In this analysis, a smaller number of variables were selected from each modality and the criterion applied was a prediction accuracy of >67% when CRF was performed separately in each modality. CRF results for dimension reduction are shown for each modality in Supplementary Figure S3. For the anatomical data set, the highest accuracy rate of 69.9% was achieved with 19 variables as well as 3 variables. The highest accuracy rate for the DTI data set was at 71.0% with three variables. The fcMRI data set reached peak accuracy of 93.5% with 424 features. In all 3 modalities, the top 19 variables satisfied the criterion of a minimum of 67% accuracy.

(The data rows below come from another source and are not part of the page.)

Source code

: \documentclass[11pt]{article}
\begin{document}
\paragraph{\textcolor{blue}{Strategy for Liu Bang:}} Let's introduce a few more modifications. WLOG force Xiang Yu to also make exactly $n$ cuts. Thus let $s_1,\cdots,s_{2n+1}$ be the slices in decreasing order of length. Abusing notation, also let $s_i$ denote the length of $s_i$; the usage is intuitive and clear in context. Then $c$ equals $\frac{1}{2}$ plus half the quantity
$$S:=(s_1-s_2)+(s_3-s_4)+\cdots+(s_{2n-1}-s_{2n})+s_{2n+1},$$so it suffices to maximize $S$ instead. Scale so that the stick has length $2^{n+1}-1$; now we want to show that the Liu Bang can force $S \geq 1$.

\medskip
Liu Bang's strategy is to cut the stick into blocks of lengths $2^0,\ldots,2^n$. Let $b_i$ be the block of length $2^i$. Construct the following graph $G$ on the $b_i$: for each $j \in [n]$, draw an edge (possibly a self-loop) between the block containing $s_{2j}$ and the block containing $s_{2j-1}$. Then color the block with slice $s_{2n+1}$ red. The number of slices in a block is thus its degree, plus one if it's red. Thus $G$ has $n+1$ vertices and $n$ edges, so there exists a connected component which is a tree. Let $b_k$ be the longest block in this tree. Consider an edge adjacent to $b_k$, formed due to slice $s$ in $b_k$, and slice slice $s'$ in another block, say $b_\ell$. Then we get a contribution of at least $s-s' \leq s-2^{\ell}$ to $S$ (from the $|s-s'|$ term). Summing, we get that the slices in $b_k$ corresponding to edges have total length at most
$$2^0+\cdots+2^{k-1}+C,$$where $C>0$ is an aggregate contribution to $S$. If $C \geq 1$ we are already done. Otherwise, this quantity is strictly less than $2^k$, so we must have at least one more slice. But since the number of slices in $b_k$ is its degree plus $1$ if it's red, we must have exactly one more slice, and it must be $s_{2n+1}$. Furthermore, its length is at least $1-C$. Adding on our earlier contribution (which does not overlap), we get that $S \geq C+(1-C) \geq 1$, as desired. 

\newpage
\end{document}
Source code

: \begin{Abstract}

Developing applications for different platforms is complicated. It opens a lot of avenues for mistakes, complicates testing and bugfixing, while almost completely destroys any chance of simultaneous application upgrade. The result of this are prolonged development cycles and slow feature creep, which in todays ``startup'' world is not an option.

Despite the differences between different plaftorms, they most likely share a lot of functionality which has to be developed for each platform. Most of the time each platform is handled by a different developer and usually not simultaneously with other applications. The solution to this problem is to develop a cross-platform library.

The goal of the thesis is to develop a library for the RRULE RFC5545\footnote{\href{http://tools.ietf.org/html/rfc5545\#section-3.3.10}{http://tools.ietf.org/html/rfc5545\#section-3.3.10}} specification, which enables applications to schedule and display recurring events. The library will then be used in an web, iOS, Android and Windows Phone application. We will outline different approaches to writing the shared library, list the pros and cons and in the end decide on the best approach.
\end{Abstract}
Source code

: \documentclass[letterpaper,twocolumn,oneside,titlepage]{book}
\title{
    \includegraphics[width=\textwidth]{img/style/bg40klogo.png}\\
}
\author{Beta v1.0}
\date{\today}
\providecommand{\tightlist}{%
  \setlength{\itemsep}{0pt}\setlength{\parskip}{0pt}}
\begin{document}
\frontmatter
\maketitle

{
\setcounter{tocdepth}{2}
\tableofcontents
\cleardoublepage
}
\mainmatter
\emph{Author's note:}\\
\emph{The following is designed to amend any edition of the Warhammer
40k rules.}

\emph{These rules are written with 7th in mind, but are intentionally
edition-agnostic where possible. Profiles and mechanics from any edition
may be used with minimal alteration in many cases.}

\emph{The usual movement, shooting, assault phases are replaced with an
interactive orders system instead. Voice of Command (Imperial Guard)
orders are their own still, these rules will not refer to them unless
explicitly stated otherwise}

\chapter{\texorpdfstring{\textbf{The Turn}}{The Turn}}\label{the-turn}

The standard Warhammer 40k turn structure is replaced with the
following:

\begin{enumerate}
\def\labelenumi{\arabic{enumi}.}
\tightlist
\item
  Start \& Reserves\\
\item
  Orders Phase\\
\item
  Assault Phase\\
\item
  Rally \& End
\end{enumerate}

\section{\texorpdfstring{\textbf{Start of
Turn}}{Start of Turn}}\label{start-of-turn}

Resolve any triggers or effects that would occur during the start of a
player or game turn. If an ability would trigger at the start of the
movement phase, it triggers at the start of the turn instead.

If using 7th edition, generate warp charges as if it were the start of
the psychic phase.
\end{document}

CRF combining the top 19 variables from each modality yielded overall similar results to analysis 1. The accuracy for these 57 variables was 92.5%, with 97.8% sensitivity and 87.2% specificity (Fig. 2). The 19 most informative variables with the highest MDAs belonged to the fcMRI modality, again predominated by connections with participation of visual and default mode regions, which accounted for 65.8% of all connectivity participations (Supplementary Figs. S4 and S5). Only a single DWI variable (FA of the right anterior limb of the internal capsule) had an MDA >0.001.

Analysis 3

This analysis followed the same steps as the first and second analyses but implemented the Harvard-Oxford ROIs to reduce the very large number of fcMRI variables. Anatomical and DWI variables and their MDAs were identical to those in analyses 1–2. In analysis 3a, the pattern for the top 100 fcMRI variables differed, however, with cingulo-opercular, sensorimotor hand, auditory, dorsal attention, and visual networks accounting for 64% of ROI participations (Supplementary Fig. S6A, B). Results also showed that 87% of the most informative features belonged to the fcMRI modality (Fig. 1B). The accuracy of this run was at 82.8%, with 85.1% sensitivity and 80.4% specificity (Fig. 2).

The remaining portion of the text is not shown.